Records for the exercise
--- START ---
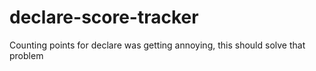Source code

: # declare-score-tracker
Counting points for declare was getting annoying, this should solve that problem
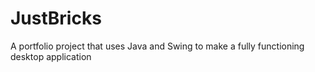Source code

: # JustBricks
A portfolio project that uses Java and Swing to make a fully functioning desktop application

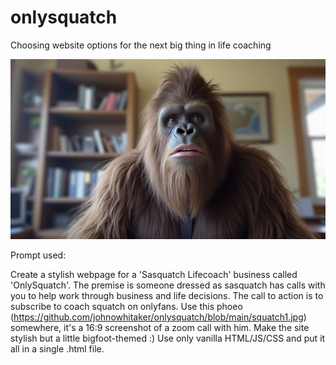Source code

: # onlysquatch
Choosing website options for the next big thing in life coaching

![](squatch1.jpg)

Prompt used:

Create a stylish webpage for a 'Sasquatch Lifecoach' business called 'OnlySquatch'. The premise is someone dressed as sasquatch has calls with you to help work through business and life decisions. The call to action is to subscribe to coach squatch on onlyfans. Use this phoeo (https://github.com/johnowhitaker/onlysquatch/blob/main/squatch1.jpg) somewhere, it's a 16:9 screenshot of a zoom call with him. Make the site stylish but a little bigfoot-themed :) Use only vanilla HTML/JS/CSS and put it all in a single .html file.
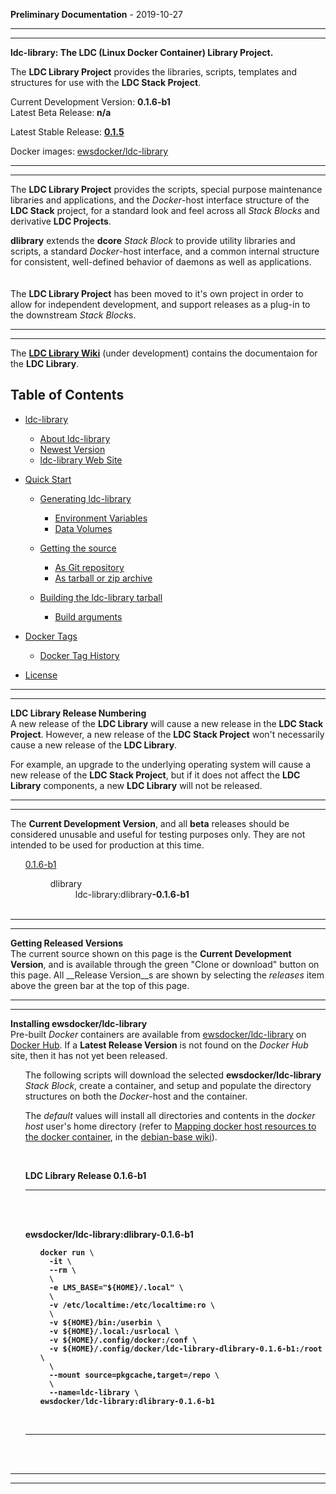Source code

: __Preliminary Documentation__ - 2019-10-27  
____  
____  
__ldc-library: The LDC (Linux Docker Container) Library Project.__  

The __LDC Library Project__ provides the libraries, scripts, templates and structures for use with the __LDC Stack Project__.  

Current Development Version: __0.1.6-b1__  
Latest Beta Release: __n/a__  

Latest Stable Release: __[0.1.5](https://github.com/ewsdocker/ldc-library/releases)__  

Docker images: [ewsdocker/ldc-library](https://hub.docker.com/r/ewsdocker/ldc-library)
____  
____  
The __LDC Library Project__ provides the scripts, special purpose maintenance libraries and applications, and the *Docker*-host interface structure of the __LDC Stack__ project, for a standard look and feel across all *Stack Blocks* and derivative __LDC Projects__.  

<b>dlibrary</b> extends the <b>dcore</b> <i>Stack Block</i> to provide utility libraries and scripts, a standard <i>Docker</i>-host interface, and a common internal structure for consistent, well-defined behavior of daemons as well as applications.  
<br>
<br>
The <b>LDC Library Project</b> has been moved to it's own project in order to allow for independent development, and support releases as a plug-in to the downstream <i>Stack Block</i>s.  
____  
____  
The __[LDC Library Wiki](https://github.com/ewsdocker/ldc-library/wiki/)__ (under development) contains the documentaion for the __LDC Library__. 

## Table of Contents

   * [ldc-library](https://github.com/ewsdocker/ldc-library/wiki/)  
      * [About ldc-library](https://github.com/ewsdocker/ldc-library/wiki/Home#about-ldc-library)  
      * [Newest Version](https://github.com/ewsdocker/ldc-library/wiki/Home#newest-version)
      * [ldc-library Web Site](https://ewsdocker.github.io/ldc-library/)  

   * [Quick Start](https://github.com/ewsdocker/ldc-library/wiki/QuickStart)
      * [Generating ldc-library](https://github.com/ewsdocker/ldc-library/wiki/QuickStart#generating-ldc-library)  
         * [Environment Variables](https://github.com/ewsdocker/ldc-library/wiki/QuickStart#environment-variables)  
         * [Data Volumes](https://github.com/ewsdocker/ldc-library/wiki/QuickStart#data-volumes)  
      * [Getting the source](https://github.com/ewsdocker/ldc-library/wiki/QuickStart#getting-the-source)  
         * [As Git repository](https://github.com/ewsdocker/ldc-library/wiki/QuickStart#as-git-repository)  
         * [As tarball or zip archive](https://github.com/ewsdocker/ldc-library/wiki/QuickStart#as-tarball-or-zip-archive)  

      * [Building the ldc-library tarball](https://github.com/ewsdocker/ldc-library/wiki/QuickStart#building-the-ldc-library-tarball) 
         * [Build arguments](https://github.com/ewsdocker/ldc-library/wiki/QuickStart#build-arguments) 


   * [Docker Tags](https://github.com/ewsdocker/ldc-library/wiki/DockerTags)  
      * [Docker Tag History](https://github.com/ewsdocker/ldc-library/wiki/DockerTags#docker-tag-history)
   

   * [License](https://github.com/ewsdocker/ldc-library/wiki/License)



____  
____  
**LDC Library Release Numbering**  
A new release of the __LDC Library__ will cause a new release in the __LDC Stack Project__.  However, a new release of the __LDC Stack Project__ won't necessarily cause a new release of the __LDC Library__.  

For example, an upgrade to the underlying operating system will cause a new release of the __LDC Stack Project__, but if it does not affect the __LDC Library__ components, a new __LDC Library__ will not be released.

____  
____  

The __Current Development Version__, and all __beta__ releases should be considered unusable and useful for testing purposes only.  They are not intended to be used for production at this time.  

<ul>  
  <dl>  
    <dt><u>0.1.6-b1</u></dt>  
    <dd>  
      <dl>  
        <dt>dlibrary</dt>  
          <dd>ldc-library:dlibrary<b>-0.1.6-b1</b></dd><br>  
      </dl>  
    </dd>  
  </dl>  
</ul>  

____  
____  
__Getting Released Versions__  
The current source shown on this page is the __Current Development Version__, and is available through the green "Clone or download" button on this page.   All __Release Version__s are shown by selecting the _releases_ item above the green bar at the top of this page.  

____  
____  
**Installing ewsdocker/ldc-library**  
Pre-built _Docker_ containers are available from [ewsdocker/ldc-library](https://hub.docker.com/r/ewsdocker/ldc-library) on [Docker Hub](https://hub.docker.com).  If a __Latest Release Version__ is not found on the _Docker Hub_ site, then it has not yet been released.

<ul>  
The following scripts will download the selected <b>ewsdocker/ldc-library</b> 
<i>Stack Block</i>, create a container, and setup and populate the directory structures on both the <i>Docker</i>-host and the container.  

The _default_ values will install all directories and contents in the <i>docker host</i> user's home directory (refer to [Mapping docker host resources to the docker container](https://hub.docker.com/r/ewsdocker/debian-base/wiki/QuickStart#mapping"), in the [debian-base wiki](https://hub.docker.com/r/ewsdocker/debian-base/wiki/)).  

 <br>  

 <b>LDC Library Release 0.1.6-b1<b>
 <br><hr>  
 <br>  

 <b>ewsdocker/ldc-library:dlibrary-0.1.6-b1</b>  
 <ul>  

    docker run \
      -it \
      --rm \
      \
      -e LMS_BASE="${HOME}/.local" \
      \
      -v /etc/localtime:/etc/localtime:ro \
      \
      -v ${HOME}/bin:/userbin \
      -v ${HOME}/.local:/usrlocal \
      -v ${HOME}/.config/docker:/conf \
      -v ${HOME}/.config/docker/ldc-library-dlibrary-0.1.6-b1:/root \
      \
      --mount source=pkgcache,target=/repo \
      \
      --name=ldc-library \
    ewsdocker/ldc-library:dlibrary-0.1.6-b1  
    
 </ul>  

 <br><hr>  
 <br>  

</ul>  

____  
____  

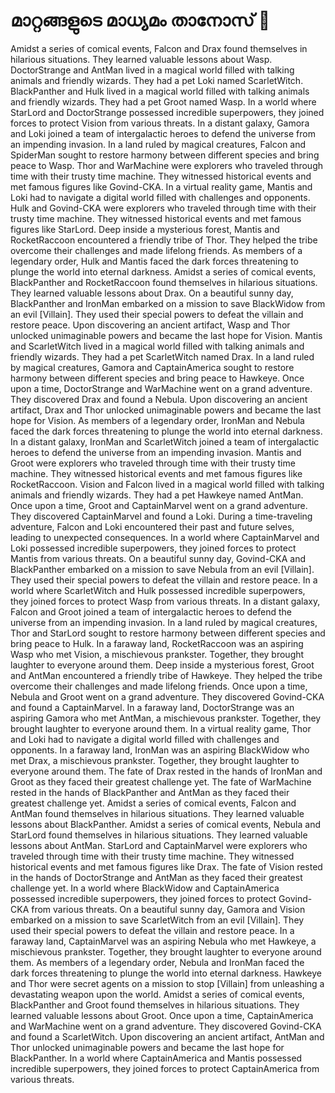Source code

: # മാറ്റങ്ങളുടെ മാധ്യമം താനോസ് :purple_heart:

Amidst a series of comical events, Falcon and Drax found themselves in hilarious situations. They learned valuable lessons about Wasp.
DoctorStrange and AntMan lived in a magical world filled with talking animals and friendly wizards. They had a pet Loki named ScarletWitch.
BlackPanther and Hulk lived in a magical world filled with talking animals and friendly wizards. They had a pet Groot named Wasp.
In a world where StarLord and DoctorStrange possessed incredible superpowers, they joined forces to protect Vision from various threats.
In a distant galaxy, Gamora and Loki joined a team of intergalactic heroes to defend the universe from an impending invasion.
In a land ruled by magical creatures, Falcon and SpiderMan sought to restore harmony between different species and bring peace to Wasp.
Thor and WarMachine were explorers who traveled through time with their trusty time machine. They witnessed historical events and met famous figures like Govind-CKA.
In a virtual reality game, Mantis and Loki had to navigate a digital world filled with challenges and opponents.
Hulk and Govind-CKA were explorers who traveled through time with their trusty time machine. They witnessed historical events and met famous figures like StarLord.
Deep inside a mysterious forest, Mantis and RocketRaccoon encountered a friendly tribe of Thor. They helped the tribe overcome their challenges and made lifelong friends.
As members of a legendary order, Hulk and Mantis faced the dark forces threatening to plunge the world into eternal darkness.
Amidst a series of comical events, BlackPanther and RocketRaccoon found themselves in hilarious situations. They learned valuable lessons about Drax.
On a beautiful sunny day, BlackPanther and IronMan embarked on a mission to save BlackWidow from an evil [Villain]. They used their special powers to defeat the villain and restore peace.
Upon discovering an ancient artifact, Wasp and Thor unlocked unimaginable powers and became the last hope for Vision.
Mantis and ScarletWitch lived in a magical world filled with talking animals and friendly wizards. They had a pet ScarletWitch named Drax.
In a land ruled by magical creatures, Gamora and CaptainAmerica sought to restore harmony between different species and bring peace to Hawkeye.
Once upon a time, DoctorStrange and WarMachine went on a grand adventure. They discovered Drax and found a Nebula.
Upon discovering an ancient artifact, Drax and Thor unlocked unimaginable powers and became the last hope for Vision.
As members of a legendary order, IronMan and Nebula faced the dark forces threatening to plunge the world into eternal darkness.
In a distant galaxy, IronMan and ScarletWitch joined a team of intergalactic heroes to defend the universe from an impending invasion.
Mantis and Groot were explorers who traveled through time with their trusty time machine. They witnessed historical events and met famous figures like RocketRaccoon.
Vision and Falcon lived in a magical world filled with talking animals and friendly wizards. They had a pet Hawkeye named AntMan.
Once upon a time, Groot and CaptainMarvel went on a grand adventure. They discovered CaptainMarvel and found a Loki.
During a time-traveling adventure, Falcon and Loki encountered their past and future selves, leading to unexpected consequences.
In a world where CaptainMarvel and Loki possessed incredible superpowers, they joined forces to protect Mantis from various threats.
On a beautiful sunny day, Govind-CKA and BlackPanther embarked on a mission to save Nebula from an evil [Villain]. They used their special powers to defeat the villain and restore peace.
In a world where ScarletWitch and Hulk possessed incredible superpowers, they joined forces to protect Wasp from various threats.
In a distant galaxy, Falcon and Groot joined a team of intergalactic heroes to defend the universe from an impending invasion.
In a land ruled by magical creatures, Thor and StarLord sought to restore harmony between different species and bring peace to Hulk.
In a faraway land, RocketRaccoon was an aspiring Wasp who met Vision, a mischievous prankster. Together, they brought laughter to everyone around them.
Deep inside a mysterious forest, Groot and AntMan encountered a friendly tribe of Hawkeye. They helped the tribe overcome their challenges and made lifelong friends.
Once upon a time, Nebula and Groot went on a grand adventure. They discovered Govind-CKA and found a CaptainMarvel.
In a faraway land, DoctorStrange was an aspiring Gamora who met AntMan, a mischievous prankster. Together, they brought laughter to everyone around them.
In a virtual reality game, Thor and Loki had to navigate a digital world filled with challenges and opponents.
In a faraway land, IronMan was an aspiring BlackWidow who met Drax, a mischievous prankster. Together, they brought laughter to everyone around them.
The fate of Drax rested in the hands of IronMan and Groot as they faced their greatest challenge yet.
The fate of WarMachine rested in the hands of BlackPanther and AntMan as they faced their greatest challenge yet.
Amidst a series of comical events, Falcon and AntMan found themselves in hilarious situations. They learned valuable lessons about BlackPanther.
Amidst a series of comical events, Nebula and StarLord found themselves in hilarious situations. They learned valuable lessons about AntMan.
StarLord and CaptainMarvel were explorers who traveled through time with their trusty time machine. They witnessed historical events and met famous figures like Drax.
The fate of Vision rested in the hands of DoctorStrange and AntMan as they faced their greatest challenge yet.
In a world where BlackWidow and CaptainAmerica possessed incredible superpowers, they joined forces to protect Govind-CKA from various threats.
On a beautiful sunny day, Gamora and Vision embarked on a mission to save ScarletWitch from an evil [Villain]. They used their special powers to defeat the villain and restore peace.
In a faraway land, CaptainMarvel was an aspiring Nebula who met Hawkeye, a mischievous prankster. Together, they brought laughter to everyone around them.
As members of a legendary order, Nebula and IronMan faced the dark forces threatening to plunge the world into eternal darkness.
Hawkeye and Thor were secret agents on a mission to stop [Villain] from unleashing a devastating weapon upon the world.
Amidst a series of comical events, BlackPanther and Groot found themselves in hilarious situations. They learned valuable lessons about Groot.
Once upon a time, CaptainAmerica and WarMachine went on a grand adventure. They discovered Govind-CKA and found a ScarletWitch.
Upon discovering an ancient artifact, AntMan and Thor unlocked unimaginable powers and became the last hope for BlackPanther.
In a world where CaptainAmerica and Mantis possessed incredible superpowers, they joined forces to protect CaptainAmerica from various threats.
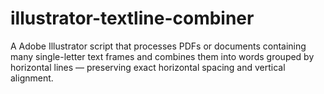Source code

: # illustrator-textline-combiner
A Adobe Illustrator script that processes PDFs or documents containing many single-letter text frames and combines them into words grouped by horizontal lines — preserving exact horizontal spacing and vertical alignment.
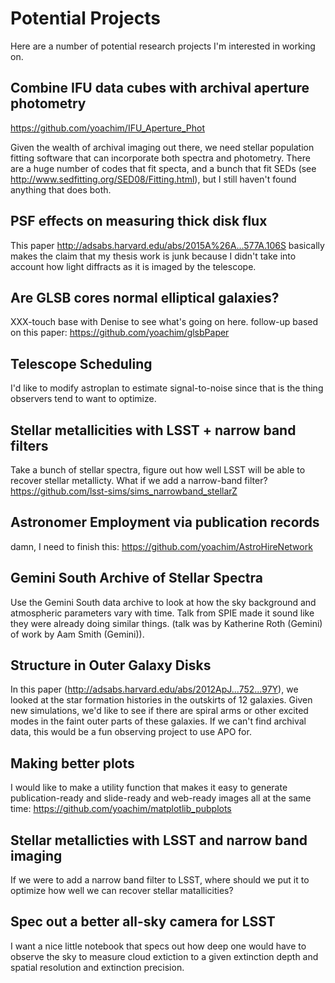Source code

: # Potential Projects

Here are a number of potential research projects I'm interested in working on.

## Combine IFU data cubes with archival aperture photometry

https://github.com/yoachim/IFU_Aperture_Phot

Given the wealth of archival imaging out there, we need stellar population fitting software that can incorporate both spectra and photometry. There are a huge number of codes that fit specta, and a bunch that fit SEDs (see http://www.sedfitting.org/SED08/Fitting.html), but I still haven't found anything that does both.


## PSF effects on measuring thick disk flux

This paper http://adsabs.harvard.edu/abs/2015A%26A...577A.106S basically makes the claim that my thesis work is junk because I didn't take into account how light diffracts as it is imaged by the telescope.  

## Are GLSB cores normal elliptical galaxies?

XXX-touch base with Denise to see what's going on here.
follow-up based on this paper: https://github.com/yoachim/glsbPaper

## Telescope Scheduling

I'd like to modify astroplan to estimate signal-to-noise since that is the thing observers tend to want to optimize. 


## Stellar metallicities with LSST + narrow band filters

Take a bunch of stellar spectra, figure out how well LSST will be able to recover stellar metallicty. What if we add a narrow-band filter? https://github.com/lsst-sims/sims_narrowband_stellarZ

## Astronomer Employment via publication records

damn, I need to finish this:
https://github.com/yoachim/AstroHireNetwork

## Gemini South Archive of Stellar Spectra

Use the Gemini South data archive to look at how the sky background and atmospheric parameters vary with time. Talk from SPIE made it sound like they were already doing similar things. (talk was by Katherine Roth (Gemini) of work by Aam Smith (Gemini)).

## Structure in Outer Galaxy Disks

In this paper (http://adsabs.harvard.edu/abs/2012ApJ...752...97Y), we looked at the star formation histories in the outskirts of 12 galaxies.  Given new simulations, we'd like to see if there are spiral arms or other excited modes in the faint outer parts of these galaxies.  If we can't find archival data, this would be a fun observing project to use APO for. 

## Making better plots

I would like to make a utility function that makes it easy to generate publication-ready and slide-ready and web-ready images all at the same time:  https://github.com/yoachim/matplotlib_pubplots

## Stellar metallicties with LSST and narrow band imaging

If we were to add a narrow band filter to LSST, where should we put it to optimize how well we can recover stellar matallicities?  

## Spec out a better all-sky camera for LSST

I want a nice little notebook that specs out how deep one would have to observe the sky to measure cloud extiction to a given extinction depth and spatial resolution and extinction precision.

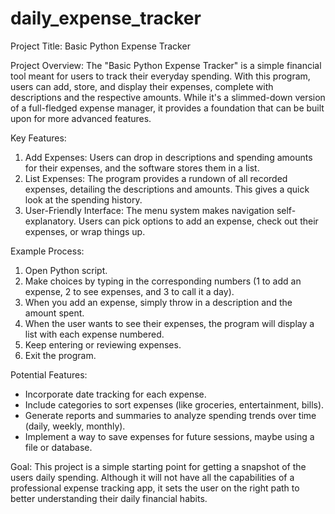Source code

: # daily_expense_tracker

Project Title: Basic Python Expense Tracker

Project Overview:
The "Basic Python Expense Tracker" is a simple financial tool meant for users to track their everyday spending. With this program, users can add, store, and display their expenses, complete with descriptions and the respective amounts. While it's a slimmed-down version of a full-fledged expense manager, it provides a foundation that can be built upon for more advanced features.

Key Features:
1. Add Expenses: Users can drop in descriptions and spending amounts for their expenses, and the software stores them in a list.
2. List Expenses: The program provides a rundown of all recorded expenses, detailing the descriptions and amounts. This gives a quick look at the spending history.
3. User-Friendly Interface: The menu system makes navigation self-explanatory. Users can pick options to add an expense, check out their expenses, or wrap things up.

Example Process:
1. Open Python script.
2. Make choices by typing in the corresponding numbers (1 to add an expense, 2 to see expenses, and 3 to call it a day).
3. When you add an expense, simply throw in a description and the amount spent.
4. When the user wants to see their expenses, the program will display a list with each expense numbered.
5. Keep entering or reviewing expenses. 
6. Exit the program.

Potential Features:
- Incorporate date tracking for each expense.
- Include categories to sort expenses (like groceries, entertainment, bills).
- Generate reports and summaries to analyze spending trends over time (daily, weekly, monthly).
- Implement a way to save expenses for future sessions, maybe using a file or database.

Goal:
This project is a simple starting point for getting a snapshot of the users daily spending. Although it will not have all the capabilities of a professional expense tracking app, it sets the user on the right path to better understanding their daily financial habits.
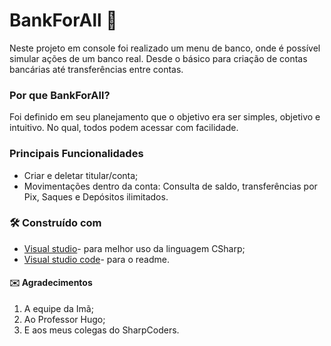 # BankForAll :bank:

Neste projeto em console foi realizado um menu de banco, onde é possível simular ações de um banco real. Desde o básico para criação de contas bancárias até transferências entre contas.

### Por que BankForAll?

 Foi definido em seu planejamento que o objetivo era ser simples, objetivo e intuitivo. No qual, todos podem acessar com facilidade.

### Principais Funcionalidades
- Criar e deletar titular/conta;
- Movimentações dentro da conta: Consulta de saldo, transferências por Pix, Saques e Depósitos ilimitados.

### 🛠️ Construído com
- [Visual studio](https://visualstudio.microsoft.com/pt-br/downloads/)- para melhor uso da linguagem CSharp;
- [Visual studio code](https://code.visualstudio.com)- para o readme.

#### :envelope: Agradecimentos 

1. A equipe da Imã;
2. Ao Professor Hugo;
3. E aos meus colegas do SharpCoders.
--- END ---
What you should do
After locating the line with "Once upon a time, Groot" above, return that line and every later line through the one with "During a time-traveling", word for word and with nothing else.

Result below
Once upon a time, Groot and CaptainMarvel went on a grand adventure. They discovered CaptainMarvel and found a Loki.
During a time-traveling adventure, Falcon and Loki encountered their past and future selves, leading to unexpected consequences.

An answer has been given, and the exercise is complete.